Wednesday, November 14, 2018

Has your Fire Department ever thought about hosting a Roco Confined Space Rescue course?

Host a Roco Course - Get FREE Training!
It just might be easier than you think! If your municipal department needs this kind of training, and you have a training site that would be adequate – it could be that simple.

We will be offering this opportunity for up to four (4) municipal fire departments in 2019. All we ask is help from you in promoting the class to local agencies and industries so that we can get a minimum of eight (8) paying students. Then your department would receive two (2) FREE spots in the 5-day class. The more paying students, the more FREE slots your department would earn. It’s a great way to get the training you need at no cost to your organization.

Details:

One of the first things we need is to determine if you have a site that will work for the training. So, you’ll need to send us a few photos of your training site. Then, we will need a signed letter from your Fire Chief (or other authority) providing permission to conduct a Roco course at your training site and invite participants from other organizations. In turn, your department would promote the class in your local area. Roco would provide the instructors and rescue equipment at no charge to you.

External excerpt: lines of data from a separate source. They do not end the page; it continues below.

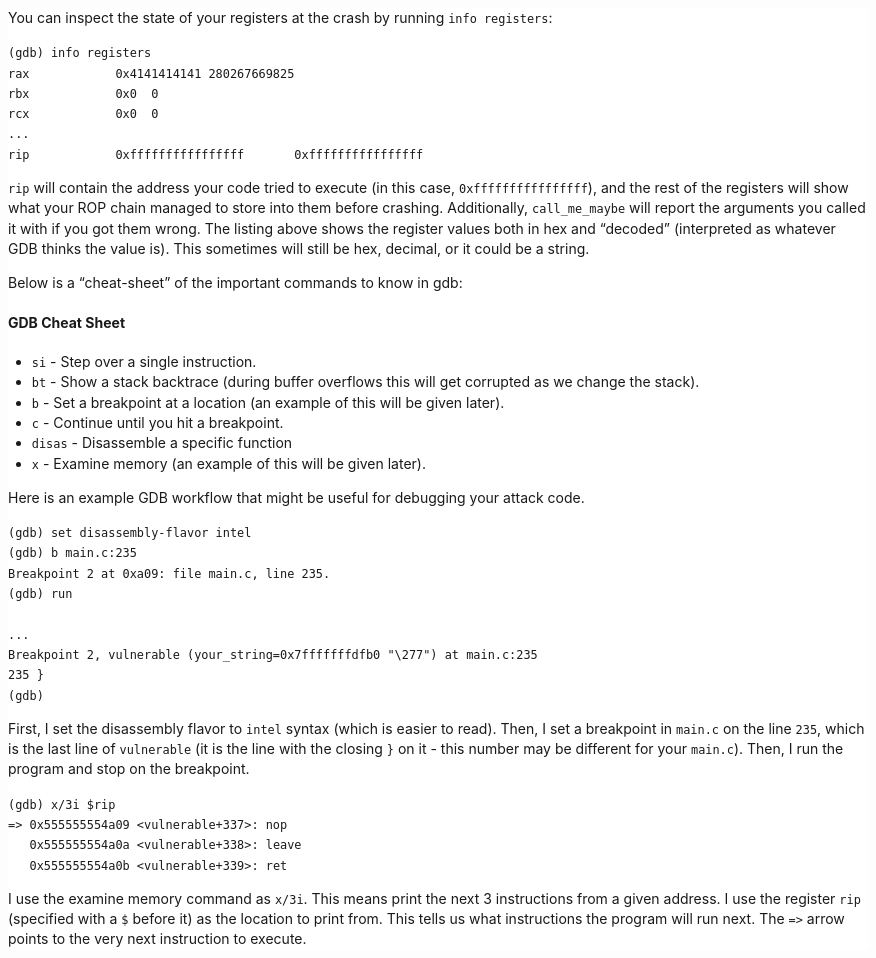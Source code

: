 You can inspect the state of your registers at the crash by running `info registers`:

```
(gdb) info registers
rax            0x4141414141 280267669825
rbx            0x0  0
rcx            0x0  0
...
rip            0xffffffffffffffff       0xffffffffffffffff
```

`rip` will contain the address your code tried to execute (in this case, `0xffffffffffffffff`), and the rest of the registers will show what your ROP chain managed to store into them before crashing. Additionally, `call_me_maybe` will report the arguments you called it with if you got them wrong. The listing above shows the register values both in hex and “decoded” (interpreted as whatever GDB thinks the value is). This sometimes will still be hex, decimal, or it could be a string.

Below is a “cheat-sheet” of the important commands to know in gdb:

#### GDB Cheat Sheet 
* `si` - Step over a single instruction.
* `bt` - Show a stack backtrace (during buffer overflows this will get corrupted as we change the stack).
* `b` - Set a breakpoint at a location (an example of this will be given later).
* `c` - Continue until you hit a breakpoint.
* `disas` - Disassemble a specific function
* `x` - Examine memory (an example of this will be given later). 

Here is an example GDB workflow that might be useful for debugging your attack code.

```
(gdb) set disassembly-flavor intel
(gdb) b main.c:235
Breakpoint 2 at 0xa09: file main.c, line 235.
(gdb) run 

...
Breakpoint 2, vulnerable (your_string=0x7fffffffdfb0 "\277") at main.c:235
235 }
(gdb)
```

First, I set the disassembly flavor to `intel` syntax (which is easier to read). Then, I set a breakpoint in `main.c` on the line `235`, which is the last line of `vulnerable` (it is the line with the closing `}` on it - this number may be different for your `main.c`). Then, I run the program and stop on the breakpoint.

```
(gdb) x/3i $rip
=> 0x555555554a09 <vulnerable+337>: nop 
   0x555555554a0a <vulnerable+338>: leave
   0x555555554a0b <vulnerable+339>: ret
```

I use the examine memory command as `x/3i`. This means print the next 3 instructions from a given address. I use the register `rip` (specified with a `$` before it) as the location to print from. This tells us what instructions the program will run next. The `=>` arrow points to the very next instruction to execute.
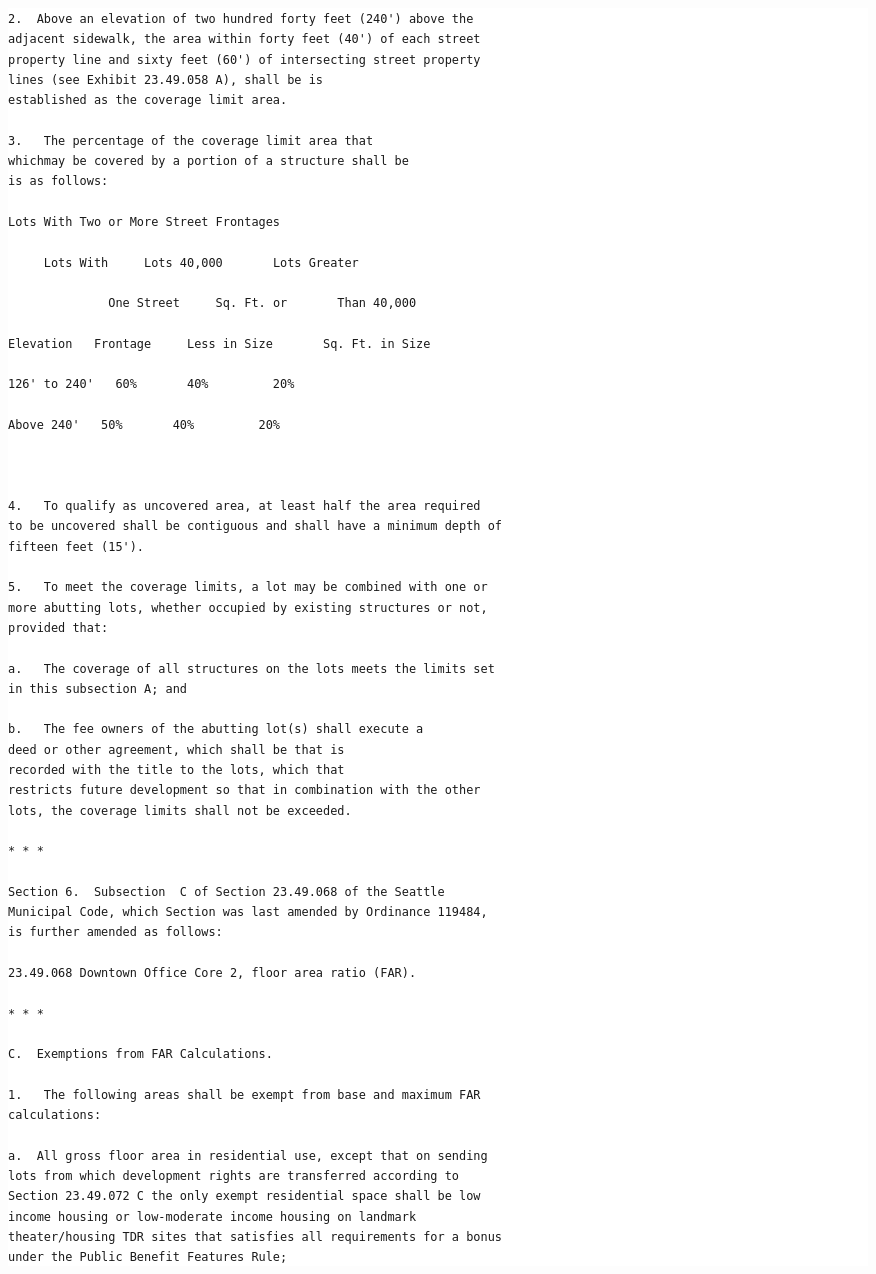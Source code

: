     2.  Above an elevation of two hundred forty feet (240') above the  
    adjacent sidewalk, the area within forty feet (40') of each street  
    property line and sixty feet (60') of intersecting street property  
    lines (see Exhibit 23.49.058 A), shall be is  
    established as the coverage limit area.  
  
    3.   The percentage of the coverage limit area that   
    whichmay be covered by a portion of a structure shall be  
    is as follows:  
  
    Lots With Two or More Street Frontages  
  
         Lots With     Lots 40,000       Lots Greater  
  
                  One Street     Sq. Ft. or       Than 40,000  
  
    Elevation   Frontage     Less in Size       Sq. Ft. in Size  
  
    126' to 240'   60%       40%         20%  
  
    Above 240'   50%       40%         20%  
  
  
  
    4.   To qualify as uncovered area, at least half the area required  
    to be uncovered shall be contiguous and shall have a minimum depth of  
    fifteen feet (15').  
  
    5.   To meet the coverage limits, a lot may be combined with one or  
    more abutting lots, whether occupied by existing structures or not,  
    provided that:  
  
    a.   The coverage of all structures on the lots meets the limits set  
    in this subsection A; and  
  
    b.   The fee owners of the abutting lot(s) shall execute a  
    deed or other agreement, which shall be that is  
    recorded with the title to the lots, which that  
    restricts future development so that in combination with the other  
    lots, the coverage limits shall not be exceeded.  
  
    * * *  
  
    Section 6.  Subsection  C of Section 23.49.068 of the Seattle  
    Municipal Code, which Section was last amended by Ordinance 119484,  
    is further amended as follows:  
  
    23.49.068 Downtown Office Core 2, floor area ratio (FAR).  
  
    * * *  
  
    C.  Exemptions from FAR Calculations.  
  
    1.   The following areas shall be exempt from base and maximum FAR  
    calculations:  
  
    a.  All gross floor area in residential use, except that on sending  
    lots from which development rights are transferred according to  
    Section 23.49.072 C the only exempt residential space shall be low  
    income housing or low-moderate income housing on landmark  
    theater/housing TDR sites that satisfies all requirements for a bonus  
    under the Public Benefit Features Rule;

If you are interesting in hosting a course next year, please email your site photos along with a letter from your Fire Chief authorizing the use of your facility for the training and for allowing other personnel to attend. Send all information to us at info@RocoRescue.com.

Note: Limited to municipal agencies within the continental United States. Class to be Level I/I-II program. All course participants must be 18 or older, physically fit, and sign waivers prior to participation.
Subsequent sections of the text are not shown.